(Stored items)
============================================================

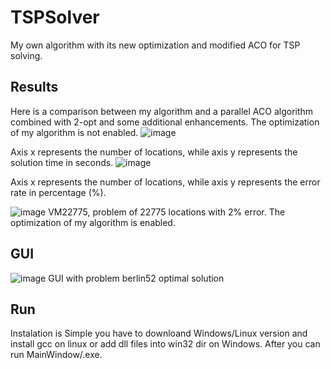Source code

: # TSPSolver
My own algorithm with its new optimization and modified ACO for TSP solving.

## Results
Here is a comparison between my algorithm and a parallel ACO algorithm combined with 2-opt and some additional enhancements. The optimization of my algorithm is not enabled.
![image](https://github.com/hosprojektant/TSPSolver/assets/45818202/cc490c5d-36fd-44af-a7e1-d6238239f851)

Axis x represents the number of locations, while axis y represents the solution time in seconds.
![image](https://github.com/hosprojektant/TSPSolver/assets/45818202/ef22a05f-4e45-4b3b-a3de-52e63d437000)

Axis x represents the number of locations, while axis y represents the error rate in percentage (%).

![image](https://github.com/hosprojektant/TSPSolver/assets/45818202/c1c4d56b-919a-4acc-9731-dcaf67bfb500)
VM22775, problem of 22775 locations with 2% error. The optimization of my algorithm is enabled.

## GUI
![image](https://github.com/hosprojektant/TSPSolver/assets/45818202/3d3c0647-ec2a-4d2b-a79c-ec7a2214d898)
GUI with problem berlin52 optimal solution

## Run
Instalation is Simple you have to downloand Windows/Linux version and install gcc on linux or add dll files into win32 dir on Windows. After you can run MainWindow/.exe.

============================================================

* [EXERCISE DETAILS]
Your task is to return every entry exactly as it was written, with the pictures removed.

* [REPLY TO THE TASK]
Source code

: # TSPSolver
My own algorithm with its new optimization and modified ACO for TSP solving.

## Results
Here is a comparison between my algorithm and a parallel ACO algorithm combined with 2-opt and some additional enhancements. The optimization of my algorithm is not enabled.
![image](https://github.com/hosprojektant/TSPSolver/assets/45818202/cc490c5d-36fd-44af-a7e1-d6238239f851)

Axis x represents the number of locations, while axis y represents the solution time in seconds.
![image](https://github.com/hosprojektant/TSPSolver/assets/45818202/ef22a05f-4e45-4b3b-a3de-52e63d437000)

Axis x represents the number of locations, while axis y represents the error rate in percentage (%).

![image](https://github.com/hosprojektant/TSPSolver/assets/45818202/c1c4d56b-919a-4acc-9731-dcaf67bfb500)
VM22775, problem of 22775 locations with 2% error. The optimization of my algorithm is enabled.

## GUI
![image](https://github.com/hosprojektant/TSPSolver/assets/45818202/3d3c0647-ec2a-4d2b-a79c-ec7a2214d898)
GUI with problem berlin52 optimal solution

## Run
Instalation is Simple you have to downloand Windows/Linux version and install gcc on linux or add dll files into win32 dir on Windows. After you can run MainWindow/.exe.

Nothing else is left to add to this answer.